• _Assigned task_
In the records below, find the line containing "#### Página Web de registro de memórias" and the line containing "onde a página"; please repeat exactly the lines from one to the other, both included, and nothing more.

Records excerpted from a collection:
*****

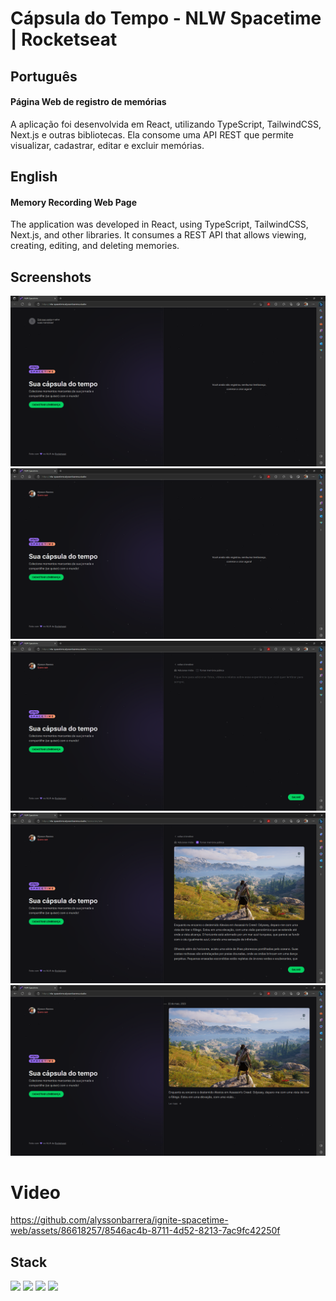 # Cápsula do Tempo - NLW Spacetime | Rocketseat

## Português

#### Página Web de registro de memórias

A aplicação foi desenvolvida em React, utilizando TypeScript, TailwindCSS, Next.js e outras bibliotecas. Ela consome uma API REST que permite visualizar, cadastrar, editar e excluir memórias.

## English

#### Memory Recording Web Page

The application was developed in React, using TypeScript, TailwindCSS, Next.js, and other libraries. It consumes a REST API that allows viewing, creating, editing, and deleting memories.

## Screenshots

<div align="center">
    <div>
        <img width="600px" src="./assets/print-1.png" alt="Print da página principal, onde a página é dividida em duas colunas: A da esquerda, contendo apresentação da página, uma região clicável no topo onde é possível o usuário se cadastrar ou fazer login, e a da esquerda, que contém a frase, centralizada vertical e horizontalmente, 'Você ainda não registrou nenhuma lembrança, comece a criar agora!'. Também contém um botão verde escrito em caixa alta 'cadastrar lembrança." />
        <img width="600px" src="./assets/print-2.png" alt="Print da página principal, onde agora é possível ver que o usuário está logado por meio da foto. A coluna da direita não mudou." />
        <img width="600px" src="./assets/print-3.png" alt="Print da página principal, com a coluna da direita contendo o formulário para criação de memória, onde é possível marcar a memória como pública ou deixar como privada, adicionar foto ou vídeo de capa, escrever um texto e clicar no botão 'salvar' para salvar a memória. Também é contém um link clicável escrito 'voltar à timeline', que se clicado, volta para a listagem de memórias." />
        <img width="600px" src="./assets/print-4.png" alt="Print da página principal, onde é possível visualizar na coluna da direita os campos preenchidos para criação de uma memória." />
        <img width="600px" src="./assets/print-5.png" alt="Print da página principal, onde é possível visualizar na coluna da direita a listagem de memórias." />
    </div>
</div>

# Video

https://github.com/alyssonbarrera/ignite-spacetime-web/assets/86618257/8546ac4b-8711-4d52-8213-7ac9fc42250f

## Stack

<img width="30px" src="https://cdn.jsdelivr.net/gh/devicons/devicon/icons/typescript/typescript-original.svg"/> <img width="30px" src="https://cdn.jsdelivr.net/gh/devicons/devicon/icons/react/react-original.svg"/> <img width="30px" src="https://cdn.jsdelivr.net/gh/devicons/devicon/icons/tailwindcss/tailwindcss-plain.svg"/> <img width="30px" src="https://cdn.jsdelivr.net/gh/devicons/devicon/icons/nextjs/nextjs-line.svg"/>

*****

• _Task output_
#### Página Web de registro de memórias

A aplicação foi desenvolvida em React, utilizando TypeScript, TailwindCSS, Next.js e outras bibliotecas. Ela consome uma API REST que permite visualizar, cadastrar, editar e excluir memórias.

## English

#### Memory Recording Web Page

The application was developed in React, using TypeScript, TailwindCSS, Next.js, and other libraries. It consumes a REST API that allows viewing, creating, editing, and deleting memories.

## Screenshots

<div align="center">
    <div>
        <img width="600px" src="./assets/print-1.png" alt="Print da página principal, onde a página é dividida em duas colunas: A da esquerda, contendo apresentação da página, uma região clicável no topo onde é possível o usuário se cadastrar ou fazer login, e a da esquerda, que contém a frase, centralizada vertical e horizontalmente, 'Você ainda não registrou nenhuma lembrança, comece a criar agora!'. Também contém um botão verde escrito em caixa alta 'cadastrar lembrança." />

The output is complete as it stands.